** Opening Entries shown block **
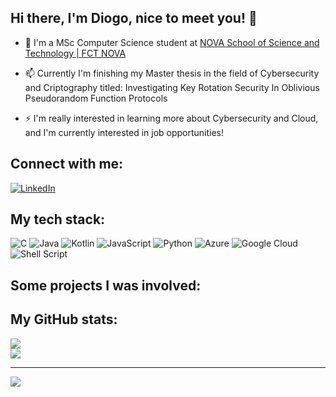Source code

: ## Hi there, I'm Diogo, nice to meet you! 👋

 - 🌱 I'm a MSc Computer Science student at [NOVA School of Science and Technology | FCT NOVA](https://www.fct.unl.pt/en)<br/>

 - 📫 Currently I'm finishing my Master thesis in the field of Cybersecurity and Criptography titled: Investigating Key Rotation Security In Oblivious Pseudorandom Function Protocols<br/>

 - ⚡ I'm really interested in learning more about Cybersecurity and Cloud, and I'm currently interested in job opportunities!


## Connect with me:
[![LinkedIn](https://img.shields.io/badge/LinkedIn-%230077B5.svg?logo=linkedin&logoColor=white)](https://linkedin.com/in/diogo-spencer/) 

## My tech stack:
![C](https://img.shields.io/badge/c-%2300599C.svg?style=for-the-badge&logo=c&logoColor=white) ![Java](https://img.shields.io/badge/java-%23ED8B00.svg?style=for-the-badge&logo=openjdk&logoColor=white) ![Kotlin](https://img.shields.io/badge/kotlin-%237F52FF.svg?style=for-the-badge&logo=kotlin&logoColor=white) ![JavaScript](https://img.shields.io/badge/javascript-%23323330.svg?style=for-the-badge&logo=javascript&logoColor=%23F7DF1E) ![Python](https://img.shields.io/badge/python-3670A0?style=for-the-badge&logo=python&logoColor=ffdd54) ![Azure](https://img.shields.io/badge/azure-%230072C6.svg?style=for-the-badge&logo=microsoftazure&logoColor=white) ![Google Cloud](https://img.shields.io/badge/GoogleCloud-%234285F4.svg?style=for-the-badge&logo=google-cloud&logoColor=white) ![Shell Script](https://img.shields.io/badge/shell_script-%23121011.svg?style=for-the-badge&logo=gnu-bash&logoColor=white)


## Some projects I was involved:

## My GitHub stats:

![](https://github-readme-streak-stats.herokuapp.com/?user=DiogoSpencer&theme=dark&hide_border=false)<br/>
![](https://github-readme-stats.vercel.app/api/top-langs/?username=DiogoSpencer&theme=dark&hide_border=false&include_all_commits=false&count_private=true&layout=compact)

---
[![](https://visitcount.itsvg.in/api?id=DiogoSpencer&icon=0&color=0)](https://visitcount.itsvg.in)



<!--

Add if you want ![](https://github-readme-stats.vercel.app/api?username=DiogoSpencer&theme=dark&hide_border=false&include_all_commits=false&count_private=true)<br/>

[![Top Langs](https://github-readme-stats.vercel.app/api/top-langs/?username=DiogoSpencer)](https://github.com/DiogoSpencer/github-readme-stats)
**DiogoSpencer/DiogoSpencer** is a ✨ _special_ ✨ repository because its `README.md` (this file) appears on your GitHub profile.

Here are some ideas to get you started:

- 🔭 I’m currently working on ...
- 🌱 I’m currently learning ...
- 👯 I’m looking to collaborate on ...
- 🤔 I’m looking for help with ...
- 💬 Ask me about ...
- 📫 How to reach me: ...
- 😄 Pronouns: ...
- ⚡ Fun fact: ...
-->
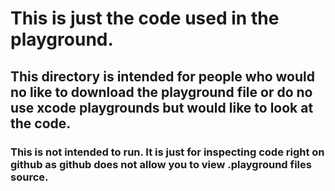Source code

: # This is just the code used in the playground.
## This directory is intended for people who would no like to download the playground file or do no use xcode playgrounds but would like to look at the code.
### This is not intended to run. It is just for inspecting code right on github as github does not allow you to view .playground files source.
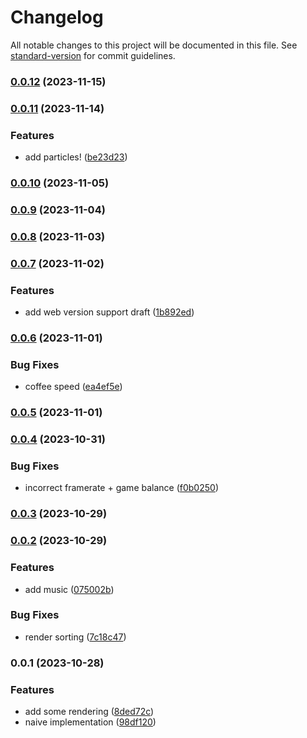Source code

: # Changelog

All notable changes to this project will be documented in this file. See [standard-version](https://github.com/conventional-changelog/standard-version) for commit guidelines.

### [0.0.12](https://github.com/a-ignatev/vertical-code-jumper/compare/v0.0.11...v0.0.12) (2023-11-15)

### [0.0.11](https://github.com/a-ignatev/vertical-code-jumper/compare/v0.0.10...v0.0.11) (2023-11-14)


### Features

* add particles! ([be23d23](https://github.com/a-ignatev/vertical-code-jumper/commit/be23d23ed0b986453ee46a6415d9abb7eef19fcb))

### [0.0.10](https://github.com/a-ignatev/vertical-code-jumper/compare/v0.0.9...v0.0.10) (2023-11-05)

### [0.0.9](https://github.com/a-ignatev/vertical-code-jumper/compare/v0.0.8...v0.0.9) (2023-11-04)

### [0.0.8](https://github.com/a-ignatev/vertical-code-jumper/compare/v0.0.7...v0.0.8) (2023-11-03)

### [0.0.7](https://github.com/a-ignatev/vertical-code-jumper/compare/v0.0.6...v0.0.7) (2023-11-02)


### Features

* add web version support draft ([1b892ed](https://github.com/a-ignatev/vertical-code-jumper/commit/1b892edc1bf8beeab2802bdf35a52e8d5b4d5d9b))

### [0.0.6](https://github.com/a-ignatev/vertical-code-jumper/compare/v0.0.5...v0.0.6) (2023-11-01)


### Bug Fixes

* coffee speed ([ea4ef5e](https://github.com/a-ignatev/vertical-code-jumper/commit/ea4ef5ef6c864ea587489be55494d836c6643585))

### [0.0.5](https://github.com/a-ignatev/vertical-code-jumper/compare/v0.0.4...v0.0.5) (2023-11-01)

### [0.0.4](https://github.com/a-ignatev/vertical-code-jumper/compare/v0.0.3...v0.0.4) (2023-10-31)


### Bug Fixes

* incorrect framerate + game balance ([f0b0250](https://github.com/a-ignatev/vertical-code-jumper/commit/f0b02501915dc0f53db161ec71699264be609eac))

### [0.0.3](https://github.com/a-ignatev/vertical-code-jumper/compare/v0.0.2...v0.0.3) (2023-10-29)

### [0.0.2](https://github.com/a-ignatev/vertical-code-jumper/compare/v0.0.1...v0.0.2) (2023-10-29)


### Features

* add music ([075002b](https://github.com/a-ignatev/vertical-code-jumper/commit/075002bc40b572f27dc409b4e5a6ec894cbfa563))


### Bug Fixes

* render sorting ([7c18c47](https://github.com/a-ignatev/vertical-code-jumper/commit/7c18c47dd4dad5c2b4dc9e71d27d7682df520d5b))

### 0.0.1 (2023-10-28)


### Features

* add some rendering ([8ded72c](https://github.com/a-ignatev/vertical-code-jumper/commit/8ded72c28e779e7f00b8d329fe4905b64bc2f159))
* naive implementation ([98df120](https://github.com/a-ignatev/vertical-code-jumper/commit/98df120b0f390aff5a06d37a672451a11a75cc7e))
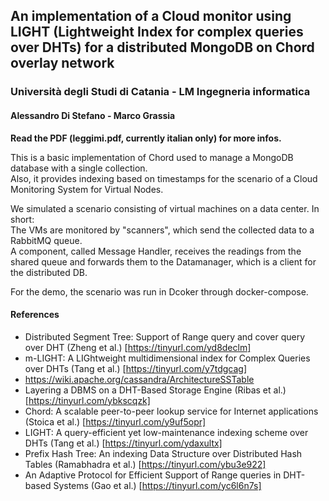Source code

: ## An implementation of a Cloud monitor using LIGHT (Lightweight Index for complex queries over DHTs) for a distributed MongoDB on Chord overlay network

### Università degli Studi di Catania - LM Ingegneria informatica

#### Alessandro Di Stefano - Marco Grassia

**Read the PDF (leggimi.pdf, currently italian only) for more infos.**

This is a basic implementation of Chord used to manage a MongoDB database with a single collection.\
Also, it provides indexing based on timestamps for the scenario of a Cloud Monitoring System for Virtual Nodes.

We simulated a scenario consisting of virtual machines on a data center. In short:\
The VMs are monitored by "scanners", which send the collected data to a RabbitMQ queue.\
A component, called Message Handler, receives the readings from the shared queue and forwards them to the Datamanager, which is a client for the distributed DB.

For the demo, the scenario was run in Dcoker through docker-compose.

#### References

- Distributed Segment Tree: Support of Range query and cover  query over DHT (Zheng et al.) [https://tinyurl.com/yd8declm]
- m-LIGHT: A LIGhtweight multidimensional index for Complex Queries over DHTs (Tang et al.) [https://tinyurl.com/y7tdgcag]
- https://wiki.apache.org/cassandra/ArchitectureSSTable
- Layering a DBMS on a DHT-Based Storage Engine (Ribas et al.) [https://tinyurl.com/ybkscqzk]
- Chord: A scalable peer-to-peer lookup service for Internet applications (Stoica et al.) [https://tinyurl.com/y9uf5opr]
- LIGHT: A query-efficient yet low-maintenance indexing scheme over DHTs (Tang et al.) [https://tinyurl.com/ydaxultx]
- Prefix Hash Tree: An indexing Data Structure over Distributed Hash Tables (Ramabhadra et al.) [https://tinyurl.com/ybu3e922]
- An Adaptive Protocol for Efficient Support of Range queries in DHT-based Systems (Gao et al.) [https://tinyurl.com/yc6l6n7s]

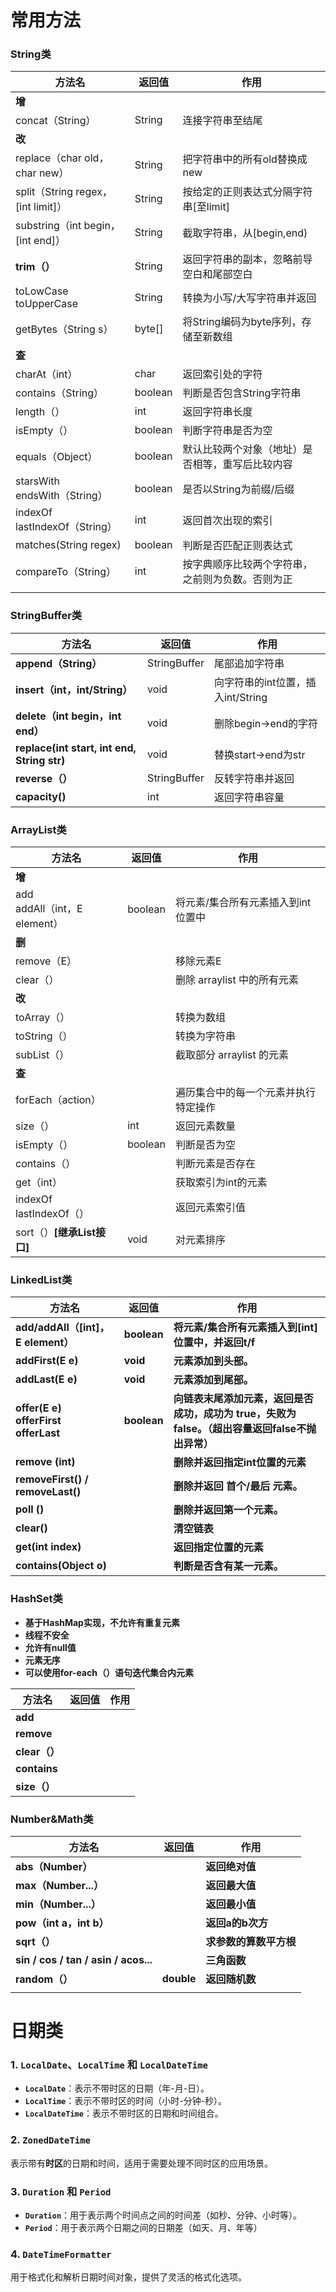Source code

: # 常用方法

### String类

| 方法名                             | 返回值  | 作用                                             |
| ---------------------------------- | ------- | ------------------------------------------------ |
| **增**                             |         |                                                  |
| concat（String）                   | String  | 连接字符串至结尾                                 |
| **改**                             |         |                                                  |
| replace（char old，char new）      | String  | 把字符串中的所有old替换成new                     |
| split（String regex，[int limit]） | String  | 按给定的正则表达式分隔字符串[至limit]            |
| substring（int begin，[int end]）  | String  | 截取字符串，从[begin,end)                        |
| **trim（）**                       | String  | 返回字符串的副本，忽略前导空白和尾部空白         |
| toLowCase<br />toUpperCase         | String  | 转换为小写/大写字符串并返回                      |
| getBytes（String s）               | byte[]  | 将String编码为byte序列，存储至新数组             |
| **查**                             |         |                                                  |
| charAt（int）                      | char    | 返回索引处的字符                                 |
| contains（String）                 | boolean | 判断是否包含String字符串                         |
| length（）                         | int     | 返回字符串长度                                   |
| isEmpty（）                        | boolean | 判断字符串是否为空                               |
| equals（Object）                   | boolean | 默认比较两个对象（地址）是否相等，重写后比较内容 |
| starsWith<br />endsWith（String）  | boolean | 是否以String为前缀/后缀                          |
| indexOf<br />lastIndexOf（String） | int     | 返回首次出现的索引                               |
| matches(String regex)              | boolean | 判断是否匹配正则表达式                           |
| compareTo（String）                | int     | 按字典顺序比较两个字符串，之前则为负数。否则为正 |
|                                    |         |                                                  |

### StringBuffer类

| 方法名                                      | 返回值       | 作用                              |
| ------------------------------------------- | ------------ | --------------------------------- |
| **append（String）**                        | StringBuffer | 尾部追加字符串                    |
| **insert（int，int/String）**               | void         | 向字符串的int位置，插入int/String |
| **delete（int begin，int end）**            | void         | 删除begin->end的字符              |
| **replace(int start, int end, String str)** | void         | 替换start->end为str               |
| **reverse（）**                             | StringBuffer | 反转字符串并返回                  |
| **capacity()**                              | int          | 返回字符串容量                    |



### ArrayList类

| 方法名                            | 返回值  | 作用                                 |
| --------------------------------- | ------- | ------------------------------------ |
| **增**                            |         |                                      |
| add<br />addAll（int，E element） | boolean | 将元素/集合所有元素插入到int位置中   |
| **删**                            |         |                                      |
| remove（E）                       |         | 移除元素E                            |
| clear（）                         |         | 删除 arraylist 中的所有元素          |
| **改**                            |         |                                      |
| toArray（）                       |         | 转换为数组                           |
| toString（）                      |         | 转换为字符串                         |
| subList（）                       |         | 截取部分 arraylist 的元素            |
| **查**                            |         |                                      |
| forEach（action）                 |         | 遍历集合中的每一个元素并执行特定操作 |
| size（）                          | int     | 返回元素数量                         |
| isEmpty（）                       | boolean | 判断是否为空                         |
| contains（）                      |         | 判断元素是否存在                     |
| get（int）                        |         | 获取索引为int的元素                  |
| indexOf<br />lastIndexOf（）      |         | 返回元素索引值                       |
| sort（）**[继承List接口]**        | void    | 对元素排序                           |

### **LinkedList类**

| **方法名**                                    | **返回值**  | **作用**                                                     |
| --------------------------------------------- | ----------- | ------------------------------------------------------------ |
| **add/addAll（[int]，E element）**            | **boolean** | **将元素/集合所有元素插入到[int]位置中，并返回t/f**          |
| **addFirst(E e)**                             | **void**    | **元素添加到头部。**                                         |
| **addLast(E e)**                              | **void**    | **元素添加到尾部。**                                         |
| **offer(E e)<br />offerFirst<br />offerLast** | **boolean** | **向链表末尾添加元素，返回是否成功，成功为 true，失败为 false。（超出容量返回false不抛出异常）** |
| **remove (int)**                              |             | **删除并返回指定int位置的元素**                              |
| **removeFirst() / removeLast()**              |             | **删除并返回 首个/最后 元素。**                              |
| **poll ()**                                   |             | **删除并返回第一个元素。**                                   |
| **clear()**                                   |             | **清空链表**                                                 |
| **get(int index)**                            |             | **返回指定位置的元素**                                       |
| **contains(Object o)**                        |             | **判断是否含有某一元素。**                                   |



### **HashSet类**

- **基于HashMap实现，不允许有重复元素**
- **线程不安全**
- **允许有null值**
- **元素无序**
- **可以使用for-each（）语句迭代集合内元素**

| **方法名**    | **返回值** | **作用** |
| ------------- | ---------- | -------- |
| **add**       |            |          |
| **remove**    |            |          |
| **clear（）** |            |          |
| **contains**  |            |          |
| **size（）**  |            |          |



### **Number&Math类**

| **方法名**                           | **返回值** | **作用**               |
| ------------------------------------ | ---------- | ---------------------- |
| **abs（Number）**                    |            | **返回绝对值**         |
| **max（Number...）**                 |            | **返回最大值**         |
| **min（Number...）**                 |            | **返回最小值**         |
| **pow（int a，int b）**              |            | **返回a的b次方**       |
| **sqrt（）**                         |            | **求参数的算数平方根** |
| **sin / cos / tan / asin / acos...** |            | **三角函数**           |
| **random（）**                       | **double** | **返回随机数**         |
|                                      |            |                        |

# 日期类

### 1. `LocalDate`、`LocalTime` 和 `LocalDateTime`

- **`LocalDate`**：表示不带时区的日期（年-月-日）。
- **`LocalTime`**：表示不带时区的时间（小时-分钟-秒）。
- **`LocalDateTime`**：表示不带时区的日期和时间组合。

### 2. `ZonedDateTime`

表示带有**时区**的日期和时间，适用于需要处理不同时区的应用场景。

### 3. `Duration` 和 `Period`

- **`Duration`**：用于表示两个时间点之间的时间差（如秒、分钟、小时等）。
- **`Period`**：用于表示两个日期之间的日期差（如天、月、年等）

### 4. `DateTimeFormatter`

用于格式化和解析日期时间对象，提供了灵活的格式化选项。
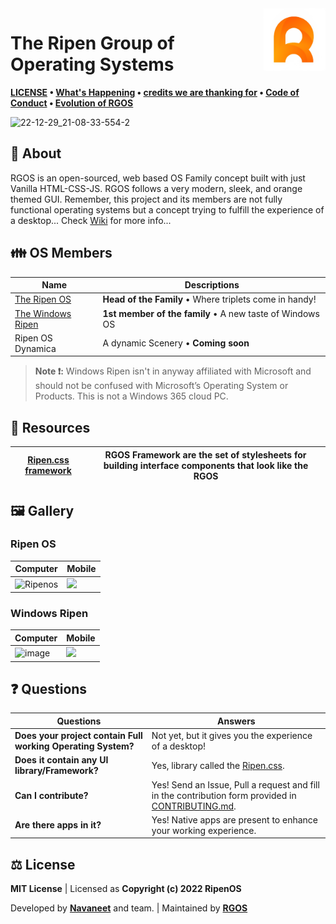 <img align="right" width="100" height="100" src="Ripenos/Assets/General/ripenOs.png">

# The Ripen Group of Operating Systems
**[LICENSE](LICENSE) • [What's Happening](Docs/Changelog.md) • [credits we are thanking for](Docs/Credits.md) • [Code of Conduct](CODE_OF_CONDUCT.md) • [Evolution of RGOS](Docs/Evolution.md)**
 
 ![22-12-29_21-08-33-554-2](https://user-images.githubusercontent.com/120778877/209983105-1a1e190a-a292-4caf-8c7a-3387c6a66e5e.jpg)

## 🪪 About
 RGOS is an open-sourced, web based OS Family concept built with just Vanilla HTML-CSS-JS. RGOS follows a very modern, sleek, and orange themed GUI. Remember, this project and its members are not fully functional operating systems but a concept trying to fulfill the experience of a desktop... Check [Wiki](https://github.com/ripenos/ripenos.github.io/wiki) for more info...
 
## 👪 OS Members
| Name | Descriptions          |
| ------- | ------------------ |
| [The Ripen OS](https://ripenos.github.io/Ripenos) | **Head of the Family** • Where triplets come in handy! |
| [The Windows Ripen](https://ripenos.github.io/WinRipen) | **1st member of the family** • A new taste of Windows OS |
| Ripen OS Dynamica | A dynamic Scenery • **Coming soon** |

 >  **Note ❗:** Windows Ripen isn't in anyway affiliated with Microsoft and should not be confused with Microsoft’s Operating System or Products. This is not a Windows 365 cloud PC.

## 🎒 Resources
| [Ripen.css framework](https://ripenos.github.io/ripen.css/) | RGOS Framework are the set of stylesheets for building interface components that look like the RGOS |
| ------- | ------------------ |

## 🖼️ Gallery

### Ripen OS
| Computer | Mobile          |
| ------- | ------------------ |
| ![Ripenos](https://github.com/ripenos/ripenos.github.io/assets/120778877/2e31ae25-66e4-49bd-9eaa-add28b925472)| <img src="https://github.com/ripenos/ripenos.github.io/assets/120778877/f136cf34-0fe0-462d-9bcc-efbcd459aa5d" width="425" height="auto"> |

### Windows Ripen
| Computer | Mobile          |
| ------- | ------------------ |
| ![image](https://github.com/ripenos/ripenos.github.io/assets/120778877/2d1aae68-3662-4d6f-91b5-6bfe4c2e0878) | <img src="https://github.com/ripenos/ripenos.github.io/assets/120778877/a34697a5-4d8e-4837-a634-110f91ff4dd3" width="425" height="auto"> |

## ❓ Questions

| Questions | Answers          |
| ------- | ------------------ |
| **Does your project contain Full working Operating System?** |Not yet, but it gives you the experience of a desktop!|
| **Does it contain any UI library/Framework?** | Yes, library called the [Ripen.css](https://ripenos.github.io/ripen.css/).|
| **Can I contribute?** |Yes! Send an Issue, Pull a request and fill in the contribution form provided in [CONTRIBUTING.md](CONTRIBUTING.md).|
| **Are there apps in it?** | Yes! Native apps are present to enhance your working experience. |

## ⚖️ License
**MIT License** | Licensed as **Copyright (c) 2022 RipenOS**

Developed by **[Navaneet](https://github.com/navaneet239)** and team. | Maintained by **[RGOS](https://github.com/ripenos)**
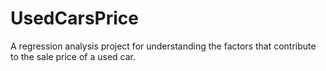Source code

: # UsedCarsPrice
A regression analysis project for understanding the factors that contribute to the sale price of a used car.
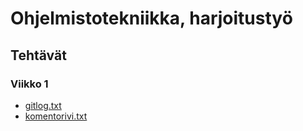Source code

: # Ohjelmistotekniikka, harjoitustyö
## Tehtävät
### Viikko 1
* [gitlog.txt](laskarit/viikko1/gitlog.txt)
* [komentorivi.txt](laskarit/viikko1/komentorivi.txt)
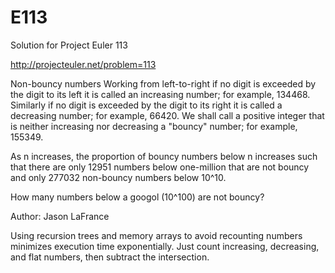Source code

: E113
====

Solution for Project Euler 113

http://projecteuler.net/problem=113

Non-bouncy numbers
Working from left-to-right if no digit is exceeded by the digit to its left
it is called an increasing number; for example, 134468.  Similarly if no
digit is exceeded by the digit to its right it is called a decreasing number;
for example, 66420.  We shall call a positive integer that is neither
increasing nor decreasing a "bouncy" number; for example, 155349.

As n increases, the proportion of bouncy numbers below n increases such that
there are only 12951 numbers below one-million that are not bouncy and only
277032 non-bouncy numbers below 10^10.

How many numbers below a googol (10^100) are not bouncy?

Author: Jason LaFrance

Using recursion trees and memory arrays to avoid recounting numbers minimizes
execution time exponentially.  Just count increasing, decreasing, and flat
numbers, then subtract the intersection.
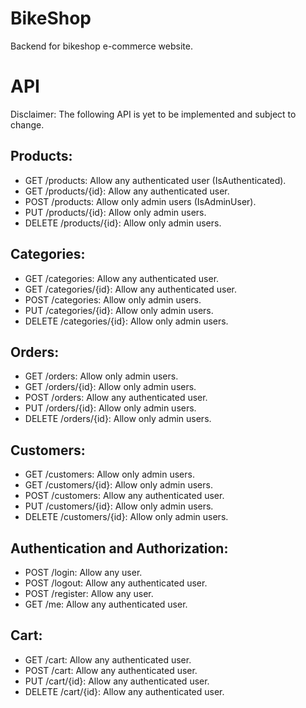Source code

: # BikeShop
Backend for bikeshop e-commerce website.
# API
Disclaimer: The following API is yet to be implemented and subject to change.
## Products:

* GET /products: Allow any authenticated user (IsAuthenticated).
* GET /products/{id}: Allow any authenticated user.
* POST /products: Allow only admin users (IsAdminUser).
* PUT /products/{id}: Allow only admin users.
* DELETE /products/{id}: Allow only admin users.
## Categories:

* GET /categories: Allow any authenticated user.
* GET /categories/{id}: Allow any authenticated user.
* POST /categories: Allow only admin users.
* PUT /categories/{id}: Allow only admin users.
* DELETE /categories/{id}: Allow only admin users.
## Orders:

* GET /orders: Allow only admin users.
* GET /orders/{id}: Allow only admin users.
* POST /orders: Allow any authenticated user.
* PUT /orders/{id}: Allow only admin users.
* DELETE /orders/{id}: Allow only admin users.
## Customers:

* GET /customers: Allow only admin users.
* GET /customers/{id}: Allow only admin users.
* POST /customers: Allow any authenticated user.
* PUT /customers/{id}: Allow only admin users.
* DELETE /customers/{id}: Allow only admin users.
## Authentication and Authorization:

* POST /login: Allow any user.
* POST /logout: Allow any authenticated user.
* POST /register: Allow any user.
* GET /me: Allow any authenticated user.
## Cart:

* GET /cart: Allow any authenticated user.
* POST /cart: Allow any authenticated user.
* PUT /cart/{id}: Allow any authenticated user.
* DELETE /cart/{id}: Allow any authenticated user.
** Closing Entries shown block **
Assignment> State only the number of lines in these entries that contain "isEmpty".

Response> 2